--- START ---

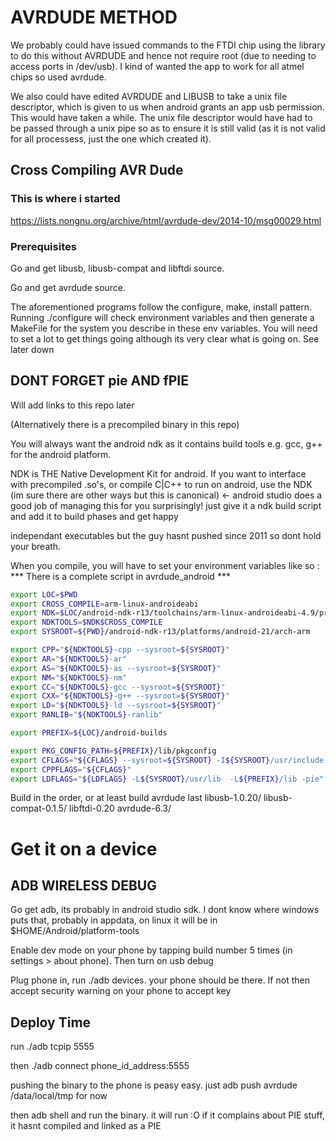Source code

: # AVRDUDE METHOD

We probably could have issued commands to the FTDI chip using the library to do this without AVRDUDE and hence not require root (due to needing to access ports in /dev/usb). I kind of wanted the app to work for all atmel chips so used avrdude.

We also could have edited AVRDUDE and LIBUSB to take a unix file descriptor, which is given to us when android grants an app usb permission. This would have taken a while. The unix file descriptor would have had to be passed through a unix pipe so as to ensure it is still valid (as it is not valid for all processess, just the one which created it). 

## Cross Compiling AVR Dude

### This is where i started

https://lists.nongnu.org/archive/html/avrdude-dev/2014-10/msg00029.html

### Prerequisites

Go and get libusb, libusb-compat and libftdi source.

Go and get avrdude source.

The aforementioned programs follow the configure, make, install pattern. Running ./configure  will check environment variables and then generate a MakeFile for the system you describe in these env variables. You will need to set a lot to get things going although its very clear what is going on. See later down

## DONT FORGET pie AND fPIE

Will add links to this repo later

(Alternatively there is a precompiled binary in this repo)

You will always want the android ndk as it contains build tools e.g. gcc, g++ for the android platform.

NDK is THE Native Development Kit for android. If you want to interface with precompiled .so's, or compile C|C++ to run on 
android, use the NDK (im sure there are other ways but this is canonical) <- android studio does a good job of managing this for you surprisingly! just give it a ndk build script and add it to build phases and get happy

independant executables but the guy hasnt pushed since 2011 so dont hold your breath.

When you compile, you will have to set your environment variables like so : *** There is a complete script in avrdude_android ***

``` bash
export LOC=$PWD
export CROSS_COMPILE=arm-linux-androideabi
export NDK=$LOC/android-ndk-r13/toolchains/arm-linux-androideabi-4.9/prebuilt/linux-x86_64/bin/
export NDKTOOLS=$NDK$CROSS_COMPILE
export SYSROOT=${PWD}/android-ndk-r13/platforms/android-21/arch-arm

export CPP="${NDKTOOLS}-cpp --sysroot=${SYSROOT}"
export AR="${NDKTOOLS}-ar"
export AS="${NDKTOOLS}-as --sysroot=${SYSROOT}"
export NM="${NDKTOOLS}-nm"
export CC="${NDKTOOLS}-gcc --sysroot=${SYSROOT}"
export CXX="${NDKTOOLS}-g++ --sysroot=${SYSROOT}"
export LD="${NDKTOOLS}-ld --sysroot=${SYSROOT}"
export RANLIB="${NDKTOOLS}-ranlib"

export PREFIX=${LOC}/android-builds

export PKG_CONFIG_PATH=${PREFIX}/lib/pkgconfig
export CFLAGS="${CFLAGS} --sysroot=${SYSROOT} -I${SYSROOT}/usr/include -I${PREFIX}/include -fPI"
export CPPFLAGS="${CFLAGS}"
export LDFLAGS="${LDFLAGS} -L${SYSROOT}/usr/lib  -L${PREFIX}/lib -pie"
```
Build in the order, or at least build avrdude last
libusb-1.0.20/
libusb-compat-0.1.5/
libftdi-0.20
avrdude-6.3/

# Get it on a device

## ADB WIRELESS DEBUG

Go get adb, its probably in android studio sdk. I dont know where windows puts that, probably in appdata, on linux it will be in $HOME/Android/platform-tools

Enable dev mode on your phone by tapping build number 5 times (in settings > about phone). Then turn on usb debug

Plug phone in, run ./adb devices. your phone should be there. If not then accept security warning on your phone to accept key

## Deploy Time

run ./adb tcpip 5555

then ./adb connect phone_id_address:5555

pushing the binary to the phone is peasy easy. just adb push avrdude /data/local/tmp for now

then adb shell and run the binary. it will run :O if it complains about PIE stuff, it hasnt compiled and linked as a PIE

--- END ---

● **Work order**:
Take the lines above from the one containing "We probably could" to the one containing "NDK is THE Native" and retype them exactly, both ends included, with nothing added.

● **Result of the task**:
We probably could have issued commands to the FTDI chip using the library to do this without AVRDUDE and hence not require root (due to needing to access ports in /dev/usb). I kind of wanted the app to work for all atmel chips so used avrdude.

We also could have edited AVRDUDE and LIBUSB to take a unix file descriptor, which is given to us when android grants an app usb permission. This would have taken a while. The unix file descriptor would have had to be passed through a unix pipe so as to ensure it is still valid (as it is not valid for all processess, just the one which created it). 

## Cross Compiling AVR Dude

### This is where i started

https://lists.nongnu.org/archive/html/avrdude-dev/2014-10/msg00029.html

### Prerequisites

Go and get libusb, libusb-compat and libftdi source.

Go and get avrdude source.

The aforementioned programs follow the configure, make, install pattern. Running ./configure  will check environment variables and then generate a MakeFile for the system you describe in these env variables. You will need to set a lot to get things going although its very clear what is going on. See later down

## DONT FORGET pie AND fPIE

Will add links to this repo later

(Alternatively there is a precompiled binary in this repo)

You will always want the android ndk as it contains build tools e.g. gcc, g++ for the android platform.

NDK is THE Native Development Kit for android. If you want to interface with precompiled .so's, or compile C|C++ to run on 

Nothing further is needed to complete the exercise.